[To do]
Output the data word for word. Begin at its first line and end at the line with "- The header text is vertically".

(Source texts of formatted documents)
::::
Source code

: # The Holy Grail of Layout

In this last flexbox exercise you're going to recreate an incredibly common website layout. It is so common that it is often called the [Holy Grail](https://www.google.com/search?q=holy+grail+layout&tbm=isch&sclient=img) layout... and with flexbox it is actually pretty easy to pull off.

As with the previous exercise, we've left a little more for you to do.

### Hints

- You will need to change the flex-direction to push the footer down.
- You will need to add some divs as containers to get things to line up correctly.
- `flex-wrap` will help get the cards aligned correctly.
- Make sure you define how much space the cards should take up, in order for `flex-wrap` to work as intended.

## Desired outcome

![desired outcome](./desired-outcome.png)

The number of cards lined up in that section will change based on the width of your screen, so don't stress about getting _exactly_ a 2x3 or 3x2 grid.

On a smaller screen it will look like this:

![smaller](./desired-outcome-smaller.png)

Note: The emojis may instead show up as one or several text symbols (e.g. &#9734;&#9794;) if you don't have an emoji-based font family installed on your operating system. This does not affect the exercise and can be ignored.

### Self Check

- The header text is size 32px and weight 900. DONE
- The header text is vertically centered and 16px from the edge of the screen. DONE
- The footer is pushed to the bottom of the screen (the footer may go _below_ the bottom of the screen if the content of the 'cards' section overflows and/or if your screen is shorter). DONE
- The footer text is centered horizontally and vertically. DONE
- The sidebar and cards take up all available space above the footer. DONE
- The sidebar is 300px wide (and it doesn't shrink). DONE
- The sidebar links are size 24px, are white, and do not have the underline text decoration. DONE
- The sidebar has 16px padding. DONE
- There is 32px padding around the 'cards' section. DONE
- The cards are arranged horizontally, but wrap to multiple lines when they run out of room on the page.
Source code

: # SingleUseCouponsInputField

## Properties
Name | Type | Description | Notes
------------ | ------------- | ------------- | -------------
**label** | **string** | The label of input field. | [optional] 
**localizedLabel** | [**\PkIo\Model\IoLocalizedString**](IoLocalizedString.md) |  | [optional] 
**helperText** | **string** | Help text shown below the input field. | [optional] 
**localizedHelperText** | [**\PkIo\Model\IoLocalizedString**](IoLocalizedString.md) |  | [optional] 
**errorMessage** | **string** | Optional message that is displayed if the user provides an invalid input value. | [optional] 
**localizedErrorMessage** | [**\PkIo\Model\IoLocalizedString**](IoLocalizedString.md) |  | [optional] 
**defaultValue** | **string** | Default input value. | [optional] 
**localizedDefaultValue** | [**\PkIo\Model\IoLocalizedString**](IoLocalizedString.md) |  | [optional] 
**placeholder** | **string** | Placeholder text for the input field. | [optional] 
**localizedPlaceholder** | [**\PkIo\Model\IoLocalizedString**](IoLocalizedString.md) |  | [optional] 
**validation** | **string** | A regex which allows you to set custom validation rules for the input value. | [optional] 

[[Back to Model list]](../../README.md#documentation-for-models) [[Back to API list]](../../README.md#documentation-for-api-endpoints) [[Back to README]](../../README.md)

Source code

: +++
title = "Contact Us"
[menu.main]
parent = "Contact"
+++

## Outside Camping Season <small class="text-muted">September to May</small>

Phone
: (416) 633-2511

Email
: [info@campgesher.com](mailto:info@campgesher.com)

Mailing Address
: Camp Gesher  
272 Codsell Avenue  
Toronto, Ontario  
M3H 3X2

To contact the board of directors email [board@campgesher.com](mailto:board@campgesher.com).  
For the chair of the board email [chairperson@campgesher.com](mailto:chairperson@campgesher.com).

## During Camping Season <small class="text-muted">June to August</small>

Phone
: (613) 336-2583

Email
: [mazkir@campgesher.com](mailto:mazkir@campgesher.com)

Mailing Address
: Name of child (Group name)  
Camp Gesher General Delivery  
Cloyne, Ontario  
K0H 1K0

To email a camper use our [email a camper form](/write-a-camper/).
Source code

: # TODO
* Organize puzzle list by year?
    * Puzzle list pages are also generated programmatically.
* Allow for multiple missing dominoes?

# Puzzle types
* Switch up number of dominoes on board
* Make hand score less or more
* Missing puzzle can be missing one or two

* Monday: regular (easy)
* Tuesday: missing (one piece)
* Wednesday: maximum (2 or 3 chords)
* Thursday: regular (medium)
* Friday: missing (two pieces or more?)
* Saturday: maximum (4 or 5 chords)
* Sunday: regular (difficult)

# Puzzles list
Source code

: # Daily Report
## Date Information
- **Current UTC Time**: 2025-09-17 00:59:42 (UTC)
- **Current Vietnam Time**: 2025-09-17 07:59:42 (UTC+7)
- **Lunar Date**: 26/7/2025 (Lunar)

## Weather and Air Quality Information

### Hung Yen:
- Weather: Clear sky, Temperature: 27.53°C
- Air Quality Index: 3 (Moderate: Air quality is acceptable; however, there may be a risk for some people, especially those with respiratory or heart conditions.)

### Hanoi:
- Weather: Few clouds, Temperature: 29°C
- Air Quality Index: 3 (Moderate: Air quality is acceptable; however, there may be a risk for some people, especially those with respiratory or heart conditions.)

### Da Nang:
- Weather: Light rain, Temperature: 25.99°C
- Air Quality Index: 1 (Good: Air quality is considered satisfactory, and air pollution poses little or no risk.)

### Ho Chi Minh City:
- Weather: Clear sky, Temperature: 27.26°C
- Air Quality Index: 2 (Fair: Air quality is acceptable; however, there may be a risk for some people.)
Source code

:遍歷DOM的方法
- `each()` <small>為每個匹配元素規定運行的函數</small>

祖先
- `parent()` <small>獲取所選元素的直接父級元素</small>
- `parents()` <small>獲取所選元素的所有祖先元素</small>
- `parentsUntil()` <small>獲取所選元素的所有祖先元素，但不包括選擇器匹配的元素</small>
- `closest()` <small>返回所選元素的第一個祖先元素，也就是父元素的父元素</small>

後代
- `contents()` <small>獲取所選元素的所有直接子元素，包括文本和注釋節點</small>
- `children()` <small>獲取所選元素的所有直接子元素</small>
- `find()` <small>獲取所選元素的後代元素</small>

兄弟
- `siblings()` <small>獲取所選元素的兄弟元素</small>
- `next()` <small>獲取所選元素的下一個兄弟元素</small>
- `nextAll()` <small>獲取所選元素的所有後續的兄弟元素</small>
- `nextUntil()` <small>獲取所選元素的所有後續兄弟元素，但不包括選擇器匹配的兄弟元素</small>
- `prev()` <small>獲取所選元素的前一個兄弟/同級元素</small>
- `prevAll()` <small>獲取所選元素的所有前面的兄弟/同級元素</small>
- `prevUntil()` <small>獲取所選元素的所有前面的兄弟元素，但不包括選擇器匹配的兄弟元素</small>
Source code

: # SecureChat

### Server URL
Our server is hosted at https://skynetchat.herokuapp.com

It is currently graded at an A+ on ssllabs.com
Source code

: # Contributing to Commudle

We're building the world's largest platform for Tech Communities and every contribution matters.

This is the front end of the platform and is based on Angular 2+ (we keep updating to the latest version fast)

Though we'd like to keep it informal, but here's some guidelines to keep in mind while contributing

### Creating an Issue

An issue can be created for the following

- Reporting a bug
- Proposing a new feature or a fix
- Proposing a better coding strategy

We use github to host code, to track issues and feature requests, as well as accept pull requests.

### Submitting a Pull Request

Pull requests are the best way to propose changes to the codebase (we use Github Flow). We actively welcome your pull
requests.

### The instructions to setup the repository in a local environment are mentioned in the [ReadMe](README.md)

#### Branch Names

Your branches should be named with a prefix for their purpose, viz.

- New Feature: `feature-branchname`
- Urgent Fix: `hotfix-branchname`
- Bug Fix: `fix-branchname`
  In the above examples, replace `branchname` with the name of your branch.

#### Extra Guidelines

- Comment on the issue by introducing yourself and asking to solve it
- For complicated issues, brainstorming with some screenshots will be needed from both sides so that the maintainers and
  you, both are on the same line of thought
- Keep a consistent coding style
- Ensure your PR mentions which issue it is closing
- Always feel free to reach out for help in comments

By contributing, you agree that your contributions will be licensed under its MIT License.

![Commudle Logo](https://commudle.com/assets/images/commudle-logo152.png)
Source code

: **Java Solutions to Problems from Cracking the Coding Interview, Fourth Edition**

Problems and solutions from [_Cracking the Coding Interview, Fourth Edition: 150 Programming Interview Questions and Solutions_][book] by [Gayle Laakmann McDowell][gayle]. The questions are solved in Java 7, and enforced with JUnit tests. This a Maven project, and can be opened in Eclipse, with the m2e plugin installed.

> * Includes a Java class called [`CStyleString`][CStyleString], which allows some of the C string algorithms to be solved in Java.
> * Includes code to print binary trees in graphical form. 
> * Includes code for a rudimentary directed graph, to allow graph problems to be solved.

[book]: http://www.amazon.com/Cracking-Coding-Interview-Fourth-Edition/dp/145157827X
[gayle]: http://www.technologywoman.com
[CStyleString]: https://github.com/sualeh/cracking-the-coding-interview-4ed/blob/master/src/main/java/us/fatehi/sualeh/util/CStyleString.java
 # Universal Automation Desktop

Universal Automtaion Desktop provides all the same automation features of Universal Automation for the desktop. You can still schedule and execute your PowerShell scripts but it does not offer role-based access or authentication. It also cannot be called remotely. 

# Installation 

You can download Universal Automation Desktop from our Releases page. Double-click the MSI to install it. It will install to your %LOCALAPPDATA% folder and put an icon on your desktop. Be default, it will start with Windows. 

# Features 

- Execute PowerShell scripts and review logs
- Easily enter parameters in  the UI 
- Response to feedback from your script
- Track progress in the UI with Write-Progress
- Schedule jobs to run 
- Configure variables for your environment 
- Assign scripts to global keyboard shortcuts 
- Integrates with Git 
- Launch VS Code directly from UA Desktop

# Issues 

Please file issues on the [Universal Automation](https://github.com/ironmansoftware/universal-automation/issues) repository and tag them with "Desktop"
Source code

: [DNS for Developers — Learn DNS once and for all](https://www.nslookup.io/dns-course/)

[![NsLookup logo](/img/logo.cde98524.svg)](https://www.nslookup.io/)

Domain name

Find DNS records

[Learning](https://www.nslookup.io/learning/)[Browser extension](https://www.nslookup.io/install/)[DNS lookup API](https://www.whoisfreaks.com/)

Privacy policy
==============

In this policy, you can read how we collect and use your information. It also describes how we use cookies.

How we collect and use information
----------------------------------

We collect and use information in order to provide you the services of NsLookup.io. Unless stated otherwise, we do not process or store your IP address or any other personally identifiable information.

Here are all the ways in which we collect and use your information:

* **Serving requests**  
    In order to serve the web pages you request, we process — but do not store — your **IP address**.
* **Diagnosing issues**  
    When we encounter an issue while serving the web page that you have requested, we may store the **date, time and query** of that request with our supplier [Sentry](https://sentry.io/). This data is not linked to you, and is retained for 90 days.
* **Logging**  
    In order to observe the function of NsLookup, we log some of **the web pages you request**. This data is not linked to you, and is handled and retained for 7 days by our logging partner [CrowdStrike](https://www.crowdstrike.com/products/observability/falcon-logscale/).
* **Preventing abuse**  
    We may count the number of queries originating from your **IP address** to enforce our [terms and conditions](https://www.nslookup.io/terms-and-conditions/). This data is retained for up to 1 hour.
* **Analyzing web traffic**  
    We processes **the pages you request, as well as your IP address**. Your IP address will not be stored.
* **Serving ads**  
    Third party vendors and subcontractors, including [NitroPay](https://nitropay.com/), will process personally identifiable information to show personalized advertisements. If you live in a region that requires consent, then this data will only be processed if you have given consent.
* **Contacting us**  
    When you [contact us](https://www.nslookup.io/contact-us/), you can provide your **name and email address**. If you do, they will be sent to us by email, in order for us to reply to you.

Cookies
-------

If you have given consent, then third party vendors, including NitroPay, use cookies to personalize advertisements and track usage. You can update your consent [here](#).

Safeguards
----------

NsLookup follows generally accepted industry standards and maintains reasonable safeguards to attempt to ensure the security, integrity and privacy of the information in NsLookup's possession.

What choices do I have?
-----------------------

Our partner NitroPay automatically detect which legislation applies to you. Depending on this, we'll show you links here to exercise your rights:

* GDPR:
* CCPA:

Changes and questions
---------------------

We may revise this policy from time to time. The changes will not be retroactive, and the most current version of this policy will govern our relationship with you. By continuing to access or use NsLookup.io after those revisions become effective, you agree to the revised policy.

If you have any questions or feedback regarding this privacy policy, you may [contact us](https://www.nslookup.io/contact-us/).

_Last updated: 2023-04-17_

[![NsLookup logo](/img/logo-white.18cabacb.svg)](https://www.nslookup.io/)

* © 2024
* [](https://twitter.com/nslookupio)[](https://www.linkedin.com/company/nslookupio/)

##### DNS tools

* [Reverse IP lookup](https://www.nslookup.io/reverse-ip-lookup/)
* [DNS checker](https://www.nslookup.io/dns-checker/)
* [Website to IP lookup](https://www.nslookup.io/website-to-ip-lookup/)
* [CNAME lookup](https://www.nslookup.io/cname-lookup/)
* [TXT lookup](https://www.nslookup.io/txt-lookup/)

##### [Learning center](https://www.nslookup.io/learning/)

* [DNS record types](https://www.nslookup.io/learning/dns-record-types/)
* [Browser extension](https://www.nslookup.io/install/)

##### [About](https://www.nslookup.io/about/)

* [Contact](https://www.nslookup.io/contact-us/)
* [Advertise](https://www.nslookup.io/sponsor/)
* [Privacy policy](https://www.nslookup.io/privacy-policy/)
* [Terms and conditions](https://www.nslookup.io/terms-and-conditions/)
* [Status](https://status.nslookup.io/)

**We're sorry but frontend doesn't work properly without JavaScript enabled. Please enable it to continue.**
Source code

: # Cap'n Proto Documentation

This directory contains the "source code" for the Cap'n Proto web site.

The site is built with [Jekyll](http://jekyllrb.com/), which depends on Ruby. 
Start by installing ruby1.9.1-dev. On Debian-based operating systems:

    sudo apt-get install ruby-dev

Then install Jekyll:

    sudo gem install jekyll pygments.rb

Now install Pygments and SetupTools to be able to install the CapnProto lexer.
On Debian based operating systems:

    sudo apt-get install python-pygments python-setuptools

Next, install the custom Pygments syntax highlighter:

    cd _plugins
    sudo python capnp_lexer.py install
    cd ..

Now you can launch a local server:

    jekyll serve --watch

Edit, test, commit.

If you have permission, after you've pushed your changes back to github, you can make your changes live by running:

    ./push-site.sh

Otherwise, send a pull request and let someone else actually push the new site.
::::
[Task response]
Source code

: # The Holy Grail of Layout

In this last flexbox exercise you're going to recreate an incredibly common website layout. It is so common that it is often called the [Holy Grail](https://www.google.com/search?q=holy+grail+layout&tbm=isch&sclient=img) layout... and with flexbox it is actually pretty easy to pull off.

As with the previous exercise, we've left a little more for you to do.

### Hints

- You will need to change the flex-direction to push the footer down.
- You will need to add some divs as containers to get things to line up correctly.
- `flex-wrap` will help get the cards aligned correctly.
- Make sure you define how much space the cards should take up, in order for `flex-wrap` to work as intended.

## Desired outcome

![desired outcome](./desired-outcome.png)

The number of cards lined up in that section will change based on the width of your screen, so don't stress about getting _exactly_ a 2x3 or 3x2 grid.

On a smaller screen it will look like this:

![smaller](./desired-outcome-smaller.png)

Note: The emojis may instead show up as one or several text symbols (e.g. &#9734;&#9794;) if you don't have an emoji-based font family installed on your operating system. This does not affect the exercise and can be ignored.

### Self Check

- The header text is size 32px and weight 900. DONE
- The header text is vertically centered and 16px from the edge of the screen. DONE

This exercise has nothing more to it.